Studio Other Spaces (SOS) was founded by artist Olafur Eliasson and architect Sebastian Behmann in Berlin in 2014
. The studio works on experimental building projects and artworks for public space.  Eliasson and Behmann’s partnership offers a platform for art and architecture to intersect and enrich each other. 

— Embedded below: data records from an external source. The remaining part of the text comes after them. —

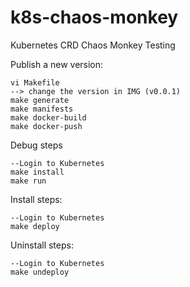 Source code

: # k8s-chaos-monkey
Kubernetes CRD Chaos Monkey Testing

Publish a new version:
```
vi Makefile
--> change the version in IMG (v0.0.1)
make generate
make manifests
make docker-build
make docker-push
```

Debug steps
```
--Login to Kubernetes
make install
make run
```

Install steps:
```
--Login to Kubernetes
make deploy
```

Uninstall steps:
```
--Login to Kubernetes
make undeploy
```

Studio Other Space’s research includes historical, ecological, social, and emotional parameters of a particular site and its users. Their work connects craftsmanship with material innovation and new technologies.

History
Studio Other Spaces emerged from the long-term creative collaboration of Eliasson and Behmann at Studio Olafur Eliasson, which reaches back to 2001
. Together, the two have worked on numerous architectural projects, including various pavilions; ‘Your rainbow panorama’ (2011) for the ARoS Aarhus Kunstmuseum, Denmark; the façade design of Harpa – Reykjavik Concert Hall and Conference Centre, developed by Studio Olafur Eliasson in collaboration with Henning Larsen Architects; ‘Cirkelbroen (The circle bridge)’ in Copenhagen, 2015; and ‘Fjordenhus (Fjord house)’ in Vejle, Denmark (2009–2018).

Recent projects
 ‘Vertical Panorama Pavilion’ (2020–2022) in Sonoma, California, US. The pavilion's defining feature is a conical canopy, 14.5m in diameter and comprising 832 colourful glass tiles that tell the story of the local weather.
 Lyst Restaurant (2019) inside Fjordenhus, Vejle, Denmark. In interdisciplinary workshops with the restaurant's kitchen team, SOS developed a furnishing concept that creates a direct transfer between the art of cooking and design. 
 ‘Common Sky’ (2019–22), a contribution to the reinvention of the Albright-Knox Art Gallery in Buffalo, New York, US 
 ‘The Seeing City’ (2015–2022) a permanent work of art for the 15th and 16th floor of the Morland Mixité Capitale building in Paris, France.
 Meles Zenawi Memorial Park (2013–) in Addis Ababa, a campus comprising five buildings, several pavilions, and a park, conceived and built with Ethiopian partners and in collaboration with Vogt Landscape Architects.
 ‘The Design of Collaboration’, the studio's first solo exhibition, on display at Kunst Meran Merano Arte in South Tyrol, Italy, from September 2020 through January 2021.  
 ‘Future Assembly’, a contribution to the Venice Biennale Architettura 2021.